### Assignment
With both ends included, repeat exactly the lines of the entries below from the one containing "partially redacted by" down to the one containing "The resulting integer", and no others.

(Dataset entries)
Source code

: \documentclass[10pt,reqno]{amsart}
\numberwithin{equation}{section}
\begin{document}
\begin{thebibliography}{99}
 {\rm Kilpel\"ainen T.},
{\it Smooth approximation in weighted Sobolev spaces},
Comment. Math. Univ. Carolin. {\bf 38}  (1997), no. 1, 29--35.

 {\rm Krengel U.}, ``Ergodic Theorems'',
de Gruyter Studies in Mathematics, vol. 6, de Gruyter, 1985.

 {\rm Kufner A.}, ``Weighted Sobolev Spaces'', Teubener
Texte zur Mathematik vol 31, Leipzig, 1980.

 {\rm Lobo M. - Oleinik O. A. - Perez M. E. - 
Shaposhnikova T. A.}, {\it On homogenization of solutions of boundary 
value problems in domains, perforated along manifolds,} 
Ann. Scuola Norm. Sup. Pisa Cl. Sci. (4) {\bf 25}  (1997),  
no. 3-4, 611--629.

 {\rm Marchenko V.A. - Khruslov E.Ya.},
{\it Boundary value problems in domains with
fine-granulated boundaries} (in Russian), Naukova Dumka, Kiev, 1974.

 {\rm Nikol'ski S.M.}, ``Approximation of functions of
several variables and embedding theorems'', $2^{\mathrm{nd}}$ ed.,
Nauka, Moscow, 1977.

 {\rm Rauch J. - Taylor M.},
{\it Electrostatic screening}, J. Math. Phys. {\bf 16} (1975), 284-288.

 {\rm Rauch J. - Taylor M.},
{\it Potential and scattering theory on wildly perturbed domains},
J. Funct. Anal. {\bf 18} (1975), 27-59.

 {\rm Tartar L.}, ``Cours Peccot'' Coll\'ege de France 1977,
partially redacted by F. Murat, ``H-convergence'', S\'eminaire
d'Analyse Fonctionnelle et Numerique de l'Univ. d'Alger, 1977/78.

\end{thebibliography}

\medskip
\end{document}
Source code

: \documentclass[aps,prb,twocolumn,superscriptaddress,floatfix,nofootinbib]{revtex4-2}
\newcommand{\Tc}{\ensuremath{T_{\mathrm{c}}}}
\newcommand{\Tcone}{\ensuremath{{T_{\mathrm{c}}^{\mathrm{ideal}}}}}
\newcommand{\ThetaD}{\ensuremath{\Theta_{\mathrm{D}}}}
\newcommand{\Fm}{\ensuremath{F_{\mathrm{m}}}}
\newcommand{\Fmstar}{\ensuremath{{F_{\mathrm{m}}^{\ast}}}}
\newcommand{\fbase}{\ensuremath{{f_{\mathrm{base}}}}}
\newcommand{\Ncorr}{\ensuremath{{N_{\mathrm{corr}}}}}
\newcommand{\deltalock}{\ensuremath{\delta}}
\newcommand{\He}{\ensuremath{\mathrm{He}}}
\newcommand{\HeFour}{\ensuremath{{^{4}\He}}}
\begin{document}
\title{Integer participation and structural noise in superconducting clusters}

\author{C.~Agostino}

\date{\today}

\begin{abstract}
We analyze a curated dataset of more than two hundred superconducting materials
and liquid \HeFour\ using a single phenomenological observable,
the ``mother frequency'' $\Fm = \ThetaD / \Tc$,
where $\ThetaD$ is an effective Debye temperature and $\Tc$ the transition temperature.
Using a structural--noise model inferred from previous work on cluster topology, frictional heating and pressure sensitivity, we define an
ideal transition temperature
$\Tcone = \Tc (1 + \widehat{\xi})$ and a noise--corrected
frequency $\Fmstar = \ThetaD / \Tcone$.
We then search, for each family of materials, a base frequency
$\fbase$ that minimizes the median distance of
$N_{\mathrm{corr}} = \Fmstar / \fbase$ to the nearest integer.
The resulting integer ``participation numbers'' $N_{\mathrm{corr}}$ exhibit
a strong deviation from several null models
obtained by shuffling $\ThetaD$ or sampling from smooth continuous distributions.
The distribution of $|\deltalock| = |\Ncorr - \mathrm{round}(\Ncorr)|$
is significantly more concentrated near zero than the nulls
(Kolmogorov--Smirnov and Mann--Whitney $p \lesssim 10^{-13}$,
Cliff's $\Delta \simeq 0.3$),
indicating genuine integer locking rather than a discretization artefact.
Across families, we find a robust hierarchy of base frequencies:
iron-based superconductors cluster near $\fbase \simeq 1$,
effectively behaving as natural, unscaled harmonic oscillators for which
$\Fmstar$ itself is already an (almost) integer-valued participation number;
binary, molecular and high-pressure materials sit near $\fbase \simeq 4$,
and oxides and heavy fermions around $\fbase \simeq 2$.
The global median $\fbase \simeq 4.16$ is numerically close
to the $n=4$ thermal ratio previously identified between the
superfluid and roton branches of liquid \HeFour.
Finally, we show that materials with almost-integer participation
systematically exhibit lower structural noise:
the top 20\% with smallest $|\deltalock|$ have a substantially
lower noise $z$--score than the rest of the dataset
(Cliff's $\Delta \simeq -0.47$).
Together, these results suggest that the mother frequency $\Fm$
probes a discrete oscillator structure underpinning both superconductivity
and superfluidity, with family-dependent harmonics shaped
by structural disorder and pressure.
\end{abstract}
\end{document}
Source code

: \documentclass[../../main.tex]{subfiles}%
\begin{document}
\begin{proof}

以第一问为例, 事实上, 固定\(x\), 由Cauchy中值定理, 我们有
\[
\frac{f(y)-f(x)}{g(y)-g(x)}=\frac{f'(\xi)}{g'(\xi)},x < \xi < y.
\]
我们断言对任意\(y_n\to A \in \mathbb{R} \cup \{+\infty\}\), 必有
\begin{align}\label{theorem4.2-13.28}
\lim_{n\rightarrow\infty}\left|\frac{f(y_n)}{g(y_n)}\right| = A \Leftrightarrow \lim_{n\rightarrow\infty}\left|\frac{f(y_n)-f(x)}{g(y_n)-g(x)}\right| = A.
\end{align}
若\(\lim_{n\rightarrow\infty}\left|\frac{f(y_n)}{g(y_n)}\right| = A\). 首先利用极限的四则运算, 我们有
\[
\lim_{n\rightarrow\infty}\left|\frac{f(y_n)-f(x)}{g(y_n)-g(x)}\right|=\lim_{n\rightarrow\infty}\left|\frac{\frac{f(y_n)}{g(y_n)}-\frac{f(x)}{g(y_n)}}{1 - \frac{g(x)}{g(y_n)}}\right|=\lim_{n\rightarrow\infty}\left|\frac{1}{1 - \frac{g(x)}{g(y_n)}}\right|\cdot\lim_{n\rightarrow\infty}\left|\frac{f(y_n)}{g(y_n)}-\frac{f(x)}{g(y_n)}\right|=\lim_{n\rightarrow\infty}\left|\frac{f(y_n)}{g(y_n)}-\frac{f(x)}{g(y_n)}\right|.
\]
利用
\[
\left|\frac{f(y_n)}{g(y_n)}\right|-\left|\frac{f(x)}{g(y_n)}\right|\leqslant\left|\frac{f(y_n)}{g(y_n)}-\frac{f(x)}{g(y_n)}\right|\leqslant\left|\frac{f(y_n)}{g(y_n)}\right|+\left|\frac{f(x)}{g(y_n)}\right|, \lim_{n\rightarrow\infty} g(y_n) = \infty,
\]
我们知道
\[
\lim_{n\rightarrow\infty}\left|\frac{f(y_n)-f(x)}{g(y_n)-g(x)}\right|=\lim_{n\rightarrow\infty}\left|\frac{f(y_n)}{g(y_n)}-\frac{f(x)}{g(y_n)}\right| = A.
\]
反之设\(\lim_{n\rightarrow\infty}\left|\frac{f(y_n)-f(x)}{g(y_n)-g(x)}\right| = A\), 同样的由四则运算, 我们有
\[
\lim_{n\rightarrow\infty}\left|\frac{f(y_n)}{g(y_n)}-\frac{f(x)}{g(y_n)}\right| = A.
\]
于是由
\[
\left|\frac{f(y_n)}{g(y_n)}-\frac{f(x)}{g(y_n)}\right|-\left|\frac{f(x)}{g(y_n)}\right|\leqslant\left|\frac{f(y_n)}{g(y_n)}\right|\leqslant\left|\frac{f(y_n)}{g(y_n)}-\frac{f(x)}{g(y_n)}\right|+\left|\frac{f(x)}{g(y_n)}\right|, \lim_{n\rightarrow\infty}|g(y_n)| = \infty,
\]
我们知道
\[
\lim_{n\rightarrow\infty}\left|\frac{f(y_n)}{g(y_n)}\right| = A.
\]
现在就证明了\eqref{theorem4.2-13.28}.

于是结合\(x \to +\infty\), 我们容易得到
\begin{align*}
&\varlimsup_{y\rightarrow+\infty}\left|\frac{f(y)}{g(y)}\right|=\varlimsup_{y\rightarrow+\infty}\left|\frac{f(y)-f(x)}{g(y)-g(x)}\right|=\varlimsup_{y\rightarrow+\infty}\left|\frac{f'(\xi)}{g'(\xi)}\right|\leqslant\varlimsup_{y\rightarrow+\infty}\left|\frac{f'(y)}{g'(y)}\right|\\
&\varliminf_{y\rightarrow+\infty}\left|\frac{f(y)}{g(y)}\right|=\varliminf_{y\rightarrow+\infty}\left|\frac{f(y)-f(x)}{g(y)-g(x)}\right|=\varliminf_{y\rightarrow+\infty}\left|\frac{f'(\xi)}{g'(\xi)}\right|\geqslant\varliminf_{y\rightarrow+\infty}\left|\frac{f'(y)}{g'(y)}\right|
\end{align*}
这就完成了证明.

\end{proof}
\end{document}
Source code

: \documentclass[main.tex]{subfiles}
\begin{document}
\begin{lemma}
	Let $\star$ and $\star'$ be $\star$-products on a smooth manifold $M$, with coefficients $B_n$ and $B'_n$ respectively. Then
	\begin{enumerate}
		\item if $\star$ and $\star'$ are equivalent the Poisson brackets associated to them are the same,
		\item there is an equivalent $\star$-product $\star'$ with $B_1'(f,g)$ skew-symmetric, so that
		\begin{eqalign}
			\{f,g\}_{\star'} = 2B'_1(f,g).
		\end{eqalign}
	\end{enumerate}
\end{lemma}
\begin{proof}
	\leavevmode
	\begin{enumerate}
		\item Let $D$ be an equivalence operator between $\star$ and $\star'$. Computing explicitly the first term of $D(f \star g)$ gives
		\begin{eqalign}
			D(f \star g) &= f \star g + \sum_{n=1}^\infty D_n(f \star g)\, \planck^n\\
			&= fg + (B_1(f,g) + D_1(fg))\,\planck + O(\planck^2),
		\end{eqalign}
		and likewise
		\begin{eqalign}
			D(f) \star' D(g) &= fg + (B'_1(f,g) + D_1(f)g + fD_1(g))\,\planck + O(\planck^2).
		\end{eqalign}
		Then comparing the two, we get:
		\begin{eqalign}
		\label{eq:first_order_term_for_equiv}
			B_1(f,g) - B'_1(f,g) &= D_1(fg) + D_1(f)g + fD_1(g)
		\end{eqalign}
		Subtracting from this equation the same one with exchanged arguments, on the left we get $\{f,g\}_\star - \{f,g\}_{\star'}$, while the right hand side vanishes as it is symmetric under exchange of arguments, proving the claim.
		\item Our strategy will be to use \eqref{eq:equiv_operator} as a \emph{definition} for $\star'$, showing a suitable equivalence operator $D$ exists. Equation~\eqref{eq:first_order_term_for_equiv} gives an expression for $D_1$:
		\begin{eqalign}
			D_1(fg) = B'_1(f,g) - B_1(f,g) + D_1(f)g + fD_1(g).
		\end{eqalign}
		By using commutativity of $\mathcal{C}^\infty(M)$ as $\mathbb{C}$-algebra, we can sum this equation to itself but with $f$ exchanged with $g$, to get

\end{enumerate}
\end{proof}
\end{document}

### Expected answer
partially redacted by F. Murat, ``H-convergence'', S\'eminaire
d'Analyse Fonctionnelle et Numerique de l'Univ. d'Alger, 1977/78.

\end{thebibliography}

\medskip
\end{document}
Source code

: \documentclass[aps,prb,twocolumn,superscriptaddress,floatfix,nofootinbib]{revtex4-2}
\newcommand{\Tc}{\ensuremath{T_{\mathrm{c}}}}
\newcommand{\Tcone}{\ensuremath{{T_{\mathrm{c}}^{\mathrm{ideal}}}}}
\newcommand{\ThetaD}{\ensuremath{\Theta_{\mathrm{D}}}}
\newcommand{\Fm}{\ensuremath{F_{\mathrm{m}}}}
\newcommand{\Fmstar}{\ensuremath{{F_{\mathrm{m}}^{\ast}}}}
\newcommand{\fbase}{\ensuremath{{f_{\mathrm{base}}}}}
\newcommand{\Ncorr}{\ensuremath{{N_{\mathrm{corr}}}}}
\newcommand{\deltalock}{\ensuremath{\delta}}
\newcommand{\He}{\ensuremath{\mathrm{He}}}
\newcommand{\HeFour}{\ensuremath{{^{4}\He}}}
\begin{document}
\title{Integer participation and structural noise in superconducting clusters}

\author{C.~Agostino}

\date{\today}

\begin{abstract}
We analyze a curated dataset of more than two hundred superconducting materials
and liquid \HeFour\ using a single phenomenological observable,
the ``mother frequency'' $\Fm = \ThetaD / \Tc$,
where $\ThetaD$ is an effective Debye temperature and $\Tc$ the transition temperature.
Using a structural--noise model inferred from previous work on cluster topology, frictional heating and pressure sensitivity, we define an
ideal transition temperature
$\Tcone = \Tc (1 + \widehat{\xi})$ and a noise--corrected
frequency $\Fmstar = \ThetaD / \Tcone$.
We then search, for each family of materials, a base frequency
$\fbase$ that minimizes the median distance of
$N_{\mathrm{corr}} = \Fmstar / \fbase$ to the nearest integer.
The resulting integer ``participation numbers'' $N_{\mathrm{corr}}$ exhibit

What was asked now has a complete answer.